Analyzing vulnerabilities in SourceCraft repository dependencies
SourceCraft features dependency analysis (Software Composition Analysis, SCA) for dependencies used in repositories.
SCA is a set of tools offering insights on dependencies used in the software development process and known vulnerabilities in them.
SCA automatically builds a Software Bill of Materials (SBOM) – a list of all the project's dependencies including transitive ones – and cross-references them with current CVE databases. A CVSS vector is also defined for each dependency to more accurately process the vulnerability and prioritize fixes.

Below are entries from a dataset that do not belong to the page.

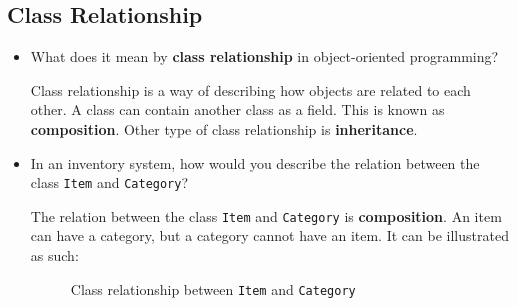 \documentclass[12pt,titlepage]{article}
\begin{document}
\subsection*{Class Relationship}
\begin{itemize}
    \item {
        What does it mean by \textbf{class relationship} in object-oriented programming?

        Class relationship is a way of describing how objects are related to each other.
        A class can contain another class as a field. This is known as \textbf{composition}.
        Other type of class relationship is \textbf{inheritance}.
    }
    \item {
        In an inventory system, how would you describe the relation between the class \texttt{Item} and
        \texttt{Category}?

        The relation between the class \texttt{Item} and \texttt{Category} is \textbf{composition}.
        An item can have a category, but a category cannot have an item. It can be illustrated as such:

        \begin{figure}[h]
            \centering
            \caption{Class relationship between \texttt{Item} and \texttt{Category}}
            \label{fig:uml-item-category}
        \end{figure}
    }
\end{itemize}
\end{document}
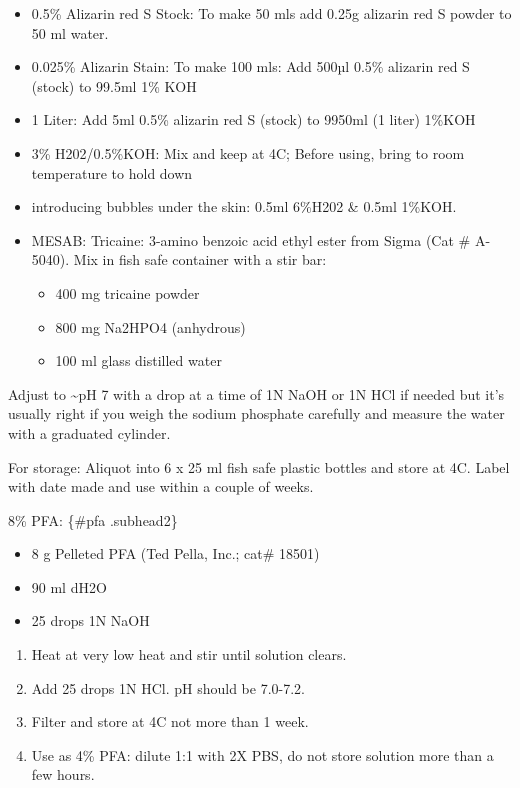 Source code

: \documentclass[
]{book}
\providecommand{\tightlist}{%
  \setlength{\itemsep}{0pt}\setlength{\parskip}{0pt}}
\begin{document}
\begin{itemize}
\tightlist
\item
  0.5\% Alizarin red S Stock: To make 50 mls add 0.25g alizarin red S powder to 50 ml water.
\item
  0.025\% Alizarin Stain: To make 100 mls: Add 500µl 0.5\% alizarin red S (stock) to 99.5ml 1\% KOH
\item
  1 Liter: Add 5ml 0.5\% alizarin red S (stock) to 9950ml (1 liter) 1\%KOH
\item
  3\% H202/0.5\%KOH: Mix and keep at 4C; Before using, bring to room temperature to hold down
\item
  introducing bubbles under the skin: 0.5ml 6\%H202 \& 0.5ml 1\%KOH.
\item
  MESAB: Tricaine: 3-amino benzoic acid ethyl ester from Sigma (Cat \# A-5040). Mix in fish safe container with a stir bar:

  \begin{itemize}
  \tightlist
  \item
    400 mg tricaine powder
  \item
    800 mg Na2HPO4 (anhydrous)
  \item
    100 ml glass distilled water
  \end{itemize}
\end{itemize}

Adjust to \textasciitilde pH 7 with a drop at a time of 1N NaOH or 1N HCl if needed
but it's usually right if you weigh the sodium phosphate carefully and
measure the water with a graduated cylinder.

For storage: Aliquot into 6 x 25 ml fish safe plastic bottles and store
at 4C. Label with date made and use within a couple of weeks.

8\% PFA: \{\#pfa .subhead2\}

\begin{itemize}
\tightlist
\item
  8 g Pelleted PFA (Ted Pella, Inc.; cat\# 18501)
\item
  90 ml dH2O
\item
  25 drops 1N NaOH
\end{itemize}

\begin{enumerate}
\def\labelenumi{\arabic{enumi}.}
\tightlist
\item
  Heat at very low heat and stir until solution clears.
\item
  Add 25 drops 1N HCl. pH should be 7.0-7.2.
\item
  Filter and store at 4C not more than 1 week.
\item
  Use as 4\% PFA: dilute 1:1 with 2X PBS, do not store solution more
  than a few hours.
\end{enumerate}
\end{document}
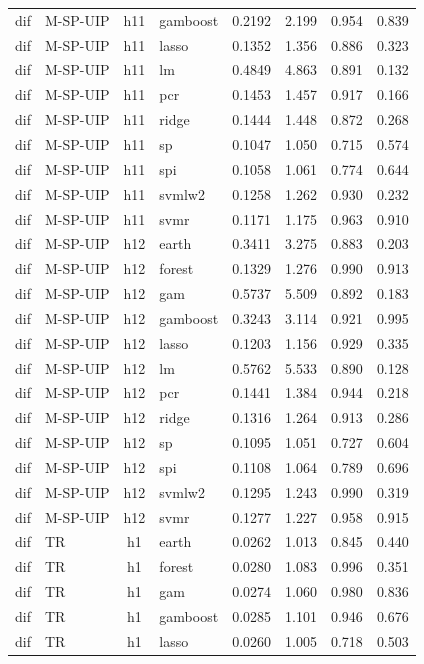 \begin{ThreePartTable}
\begin{longtable}[t]{llclcccc}
dif & M-SP-UIP & h11 & gamboost & 0.2192 & 2.199 & 0.954 & 0.839\\
dif & M-SP-UIP & h11 & lasso & 0.1352 & 1.356 & 0.886 & 0.323\\
dif & M-SP-UIP & h11 & lm & 0.4849 & 4.863 & 0.891 & 0.132\\
dif & M-SP-UIP & h11 & pcr & 0.1453 & 1.457 & 0.917 & 0.166\\
dif & M-SP-UIP & h11 & ridge & 0.1444 & 1.448 & 0.872 & 0.268\\
dif & M-SP-UIP & h11 & sp & 0.1047 & 1.050 & 0.715 & 0.574\\
dif & M-SP-UIP & h11 & spi & 0.1058 & 1.061 & 0.774 & 0.644\\
dif & M-SP-UIP & h11 & svmlw2 & 0.1258 & 1.262 & 0.930 & 0.232\\
dif & M-SP-UIP & h11 & svmr & 0.1171 & 1.175 & 0.963 & 0.910\\
\addlinespace
dif & M-SP-UIP & h12 & earth & 0.3411 & 3.275 & 0.883 & 0.203\\
dif & M-SP-UIP & h12 & forest & 0.1329 & 1.276 & 0.990 & 0.913\\
dif & M-SP-UIP & h12 & gam & 0.5737 & 5.509 & 0.892 & 0.183\\
dif & M-SP-UIP & h12 & gamboost & 0.3243 & 3.114 & 0.921 & 0.995\\
dif & M-SP-UIP & h12 & lasso & 0.1203 & 1.156 & 0.929 & 0.335\\
dif & M-SP-UIP & h12 & lm & 0.5762 & 5.533 & 0.890 & 0.128\\
dif & M-SP-UIP & h12 & pcr & 0.1441 & 1.384 & 0.944 & 0.218\\
dif & M-SP-UIP & h12 & ridge & 0.1316 & 1.264 & 0.913 & 0.286\\
dif & M-SP-UIP & h12 & sp & 0.1095 & 1.051 & 0.727 & 0.604\\
dif & M-SP-UIP & h12 & spi & 0.1108 & 1.064 & 0.789 & 0.696\\
dif & M-SP-UIP & h12 & svmlw2 & 0.1295 & 1.243 & 0.990 & 0.319\\
dif & M-SP-UIP & h12 & svmr & 0.1277 & 1.227 & 0.958 & 0.915\\
\addlinespace
dif & TR & h1 & earth & 0.0262 & 1.013 & 0.845 & 0.440\\
dif & TR & h1 & forest & 0.0280 & 1.083 & 0.996 & 0.351\\
dif & TR & h1 & gam & 0.0274 & 1.060 & 0.980 & 0.836\\
dif & TR & h1 & gamboost & 0.0285 & 1.101 & 0.946 & 0.676\\
dif & TR & h1 & lasso & 0.0260 & 1.005 & 0.718 & 0.503\\

\end{longtable}
\end{ThreePartTable}
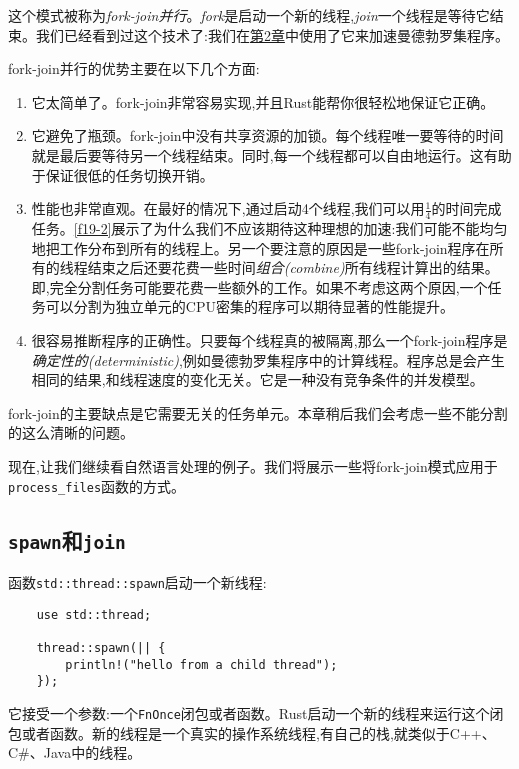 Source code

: 这个模式被称为\emph{fork-join并行}。\emph{fork}是启动一个新的线程,\emph{join}一个线程是等待它结束。我们已经看到过这个技术了:我们在\hyperref[ch02]{第2章}中使用了它来加速曼德勃罗集程序。

fork-join并行的优势主要在以下几个方面:
\begin{enumerate}
    \item 它太简单了。fork-join非常容易实现,并且Rust能帮你很轻松地保证它正确。
    \item 它避免了瓶颈。fork-join中没有共享资源的加锁。每个线程唯一要等待的时间就是最后要等待另一个线程结束。同时,每一个线程都可以自由地运行。这有助于保证很低的任务切换开销。
    \item 性能也非常直观。在最好的情况下,通过启动4个线程,我们可以用$\frac{1}{4}$的时间完成任务。\autoref{f19-2}展示了为什么我们不应该期待这种理想的加速:我们可能不能均匀地把工作分布到所有的线程上。另一个要注意的原因是一些fork-join程序在所有的线程结束之后还要花费一些时间\emph{组合(combine)}所有线程计算出的结果。即,完全分割任务可能要花费一些额外的工作。如果不考虑这两个原因,一个任务可以分割为独立单元的CPU密集的程序可以期待显著的性能提升。
    \item 很容易推断程序的正确性。只要每个线程真的被隔离,那么一个fork-join程序是\emph{确定性的(deterministic)},例如曼德勃罗集程序中的计算线程。程序总是会产生相同的结果,和线程速度的变化无关。它是一种没有竞争条件的并发模型。
\end{enumerate}

fork-join的主要缺点是它需要无关的任务单元。本章稍后我们会考虑一些不能分割的这么清晰的问题。

现在,让我们继续看自然语言处理的例子。我们将展示一些将fork-join模式应用于\texttt{process\_files}函数的方式。

\subsection{\texttt{spawn}和\texttt{join}}\label{spawn}
函数\texttt{std::thread::spawn}启动一个新线程:
\begin{verbatim}
    use std::thread;

    thread::spawn(|| {
        println!("hello from a child thread");
    });
\end{verbatim}

它接受一个参数:一个\texttt{FnOnce}闭包或者函数。Rust启动一个新的线程来运行这个闭包或者函数。新的线程是一个真实的操作系统线程,有自己的栈,就类似于C++、C\#、Java中的线程。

To view vulnerabilities detected in repository dependencies:
-
Open the SourceCraft home page.
-
On the Home tab, navigate to Repositories and select a repository.
-
Under Security on the repository page, navigate to Dependencies.

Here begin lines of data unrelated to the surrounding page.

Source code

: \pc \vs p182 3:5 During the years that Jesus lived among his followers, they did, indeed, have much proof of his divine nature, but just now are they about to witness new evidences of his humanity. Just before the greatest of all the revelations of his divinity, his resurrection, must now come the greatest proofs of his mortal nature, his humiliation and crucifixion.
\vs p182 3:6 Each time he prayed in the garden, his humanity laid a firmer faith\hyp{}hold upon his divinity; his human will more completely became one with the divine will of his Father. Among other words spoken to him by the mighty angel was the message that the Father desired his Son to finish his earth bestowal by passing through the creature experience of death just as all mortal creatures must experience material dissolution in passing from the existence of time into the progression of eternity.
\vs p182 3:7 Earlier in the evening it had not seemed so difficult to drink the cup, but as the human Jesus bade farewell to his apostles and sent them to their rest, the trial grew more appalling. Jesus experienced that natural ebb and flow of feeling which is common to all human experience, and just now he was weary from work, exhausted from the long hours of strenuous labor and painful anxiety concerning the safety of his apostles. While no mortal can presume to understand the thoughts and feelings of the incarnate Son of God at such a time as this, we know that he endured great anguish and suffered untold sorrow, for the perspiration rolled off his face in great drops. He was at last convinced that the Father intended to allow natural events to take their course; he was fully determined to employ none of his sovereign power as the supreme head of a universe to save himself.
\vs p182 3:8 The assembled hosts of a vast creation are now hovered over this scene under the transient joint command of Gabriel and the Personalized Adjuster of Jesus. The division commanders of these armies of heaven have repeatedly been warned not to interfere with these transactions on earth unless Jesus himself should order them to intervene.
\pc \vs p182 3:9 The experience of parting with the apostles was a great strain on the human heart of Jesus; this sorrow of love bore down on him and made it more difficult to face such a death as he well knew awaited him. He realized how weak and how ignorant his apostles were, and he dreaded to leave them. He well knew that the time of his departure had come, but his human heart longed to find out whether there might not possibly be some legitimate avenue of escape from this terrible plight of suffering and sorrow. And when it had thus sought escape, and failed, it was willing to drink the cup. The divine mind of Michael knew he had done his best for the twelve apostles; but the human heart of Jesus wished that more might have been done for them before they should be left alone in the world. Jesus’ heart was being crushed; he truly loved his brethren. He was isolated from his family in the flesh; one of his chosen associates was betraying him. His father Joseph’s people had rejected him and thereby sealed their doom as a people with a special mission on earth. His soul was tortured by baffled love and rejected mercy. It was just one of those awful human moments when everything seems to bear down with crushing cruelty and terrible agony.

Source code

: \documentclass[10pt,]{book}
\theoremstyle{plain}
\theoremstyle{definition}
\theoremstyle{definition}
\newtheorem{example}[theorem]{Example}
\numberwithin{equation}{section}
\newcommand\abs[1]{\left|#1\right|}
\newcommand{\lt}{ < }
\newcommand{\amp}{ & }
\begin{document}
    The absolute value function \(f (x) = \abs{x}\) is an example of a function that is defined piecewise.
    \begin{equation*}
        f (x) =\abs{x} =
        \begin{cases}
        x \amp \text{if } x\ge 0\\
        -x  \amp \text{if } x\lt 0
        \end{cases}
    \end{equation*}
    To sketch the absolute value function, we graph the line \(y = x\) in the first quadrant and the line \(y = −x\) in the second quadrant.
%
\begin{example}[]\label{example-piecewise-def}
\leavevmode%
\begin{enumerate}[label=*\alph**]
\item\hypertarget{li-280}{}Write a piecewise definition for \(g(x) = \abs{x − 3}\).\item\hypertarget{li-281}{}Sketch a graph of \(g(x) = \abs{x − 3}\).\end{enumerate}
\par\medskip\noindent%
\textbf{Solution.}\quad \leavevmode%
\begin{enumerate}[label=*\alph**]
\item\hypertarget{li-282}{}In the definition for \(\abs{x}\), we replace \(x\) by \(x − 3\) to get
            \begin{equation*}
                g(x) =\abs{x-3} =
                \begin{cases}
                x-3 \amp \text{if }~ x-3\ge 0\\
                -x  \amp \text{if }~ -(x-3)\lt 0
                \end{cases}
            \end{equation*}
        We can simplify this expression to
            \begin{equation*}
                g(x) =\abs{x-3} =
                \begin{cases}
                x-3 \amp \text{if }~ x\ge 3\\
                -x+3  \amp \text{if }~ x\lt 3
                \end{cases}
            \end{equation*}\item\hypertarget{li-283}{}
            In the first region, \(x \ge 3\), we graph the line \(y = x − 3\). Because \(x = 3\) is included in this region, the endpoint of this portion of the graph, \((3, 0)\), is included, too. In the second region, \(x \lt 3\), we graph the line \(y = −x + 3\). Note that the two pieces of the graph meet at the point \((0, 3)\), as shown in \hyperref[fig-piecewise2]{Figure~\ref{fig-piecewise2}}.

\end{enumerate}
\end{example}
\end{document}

The list of vulnerabilities shows the last detection date.
To download a SBOM (Software Bill of Materials) file in SPDX format for audit or integration with external systems, click Download SBOM.
Tip
In the filter row, you can filter vulnerabilities by status (Open, Solved, and False positive) and severity (Critical, High, Medium, and Low).
Also, you can sort dependencies by status or severity.
-
To view information about a specific vulnerability, select it from the list.
For each vulnerability found, the following information will be provided:
- CVE ID, package name and current version.
- CVSS vector and vulnerability severity level.
- Color code of the detected issue's severity level.
- Incident status: Open or Resolved.
- False positive mark (if any).
Under Activity, you can view the history of events for a specific vulnerability in the repository: when the warning was opened, who and when marked it as resolved or reopened it.
-
To mark an incident as resolved, follow these steps:
- Next to the incident, click Resolved.
- Add a comment for the incident.
- Optionally, mark the incident as a false positive.
- Click Resolve.
-
To reopen an incident, click Reopen next to it.